Task instructions: Within the listing below, how many lines contain the word "Windows"? Answer with the number only.

Source records:
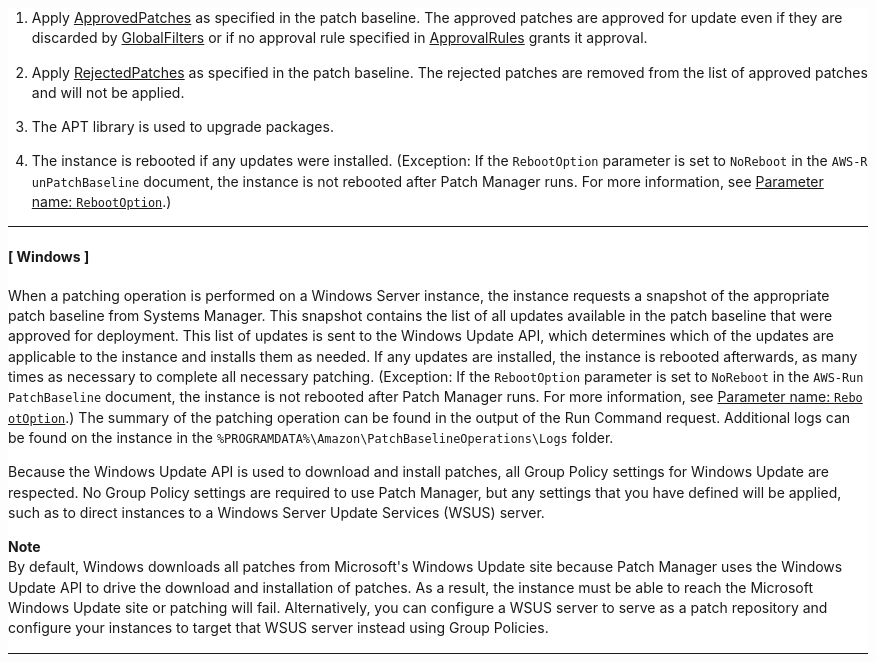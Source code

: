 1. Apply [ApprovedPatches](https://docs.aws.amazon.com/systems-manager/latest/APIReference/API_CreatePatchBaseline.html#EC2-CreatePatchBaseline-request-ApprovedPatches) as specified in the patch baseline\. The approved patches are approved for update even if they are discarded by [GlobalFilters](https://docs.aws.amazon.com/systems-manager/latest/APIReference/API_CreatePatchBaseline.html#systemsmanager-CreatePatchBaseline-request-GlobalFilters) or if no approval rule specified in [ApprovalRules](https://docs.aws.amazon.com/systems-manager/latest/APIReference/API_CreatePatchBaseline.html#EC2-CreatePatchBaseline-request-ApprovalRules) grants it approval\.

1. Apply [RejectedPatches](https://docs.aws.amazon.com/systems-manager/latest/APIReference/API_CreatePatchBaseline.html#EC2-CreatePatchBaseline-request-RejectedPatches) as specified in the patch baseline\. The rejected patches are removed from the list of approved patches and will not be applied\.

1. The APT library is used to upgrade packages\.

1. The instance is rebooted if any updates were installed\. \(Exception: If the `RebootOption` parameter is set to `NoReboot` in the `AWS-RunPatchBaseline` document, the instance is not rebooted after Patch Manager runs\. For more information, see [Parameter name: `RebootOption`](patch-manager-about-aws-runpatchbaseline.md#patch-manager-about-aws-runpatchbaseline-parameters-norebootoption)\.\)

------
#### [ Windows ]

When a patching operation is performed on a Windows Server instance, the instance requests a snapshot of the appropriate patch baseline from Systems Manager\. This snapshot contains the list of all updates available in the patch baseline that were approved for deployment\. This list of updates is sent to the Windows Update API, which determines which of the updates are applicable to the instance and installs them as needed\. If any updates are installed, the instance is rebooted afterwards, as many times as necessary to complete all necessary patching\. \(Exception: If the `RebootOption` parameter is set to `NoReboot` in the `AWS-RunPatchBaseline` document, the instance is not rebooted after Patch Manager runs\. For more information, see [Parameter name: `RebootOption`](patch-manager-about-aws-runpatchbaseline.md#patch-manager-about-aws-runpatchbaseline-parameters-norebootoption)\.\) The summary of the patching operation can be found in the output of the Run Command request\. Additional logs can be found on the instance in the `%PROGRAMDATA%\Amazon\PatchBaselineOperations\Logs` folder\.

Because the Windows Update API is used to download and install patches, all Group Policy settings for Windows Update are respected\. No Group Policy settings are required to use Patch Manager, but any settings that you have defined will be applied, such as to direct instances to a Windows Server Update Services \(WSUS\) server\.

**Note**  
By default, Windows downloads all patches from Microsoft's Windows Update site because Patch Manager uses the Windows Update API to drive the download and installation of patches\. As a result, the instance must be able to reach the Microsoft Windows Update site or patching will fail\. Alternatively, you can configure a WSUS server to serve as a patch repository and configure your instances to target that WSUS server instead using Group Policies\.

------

Result of the task: 4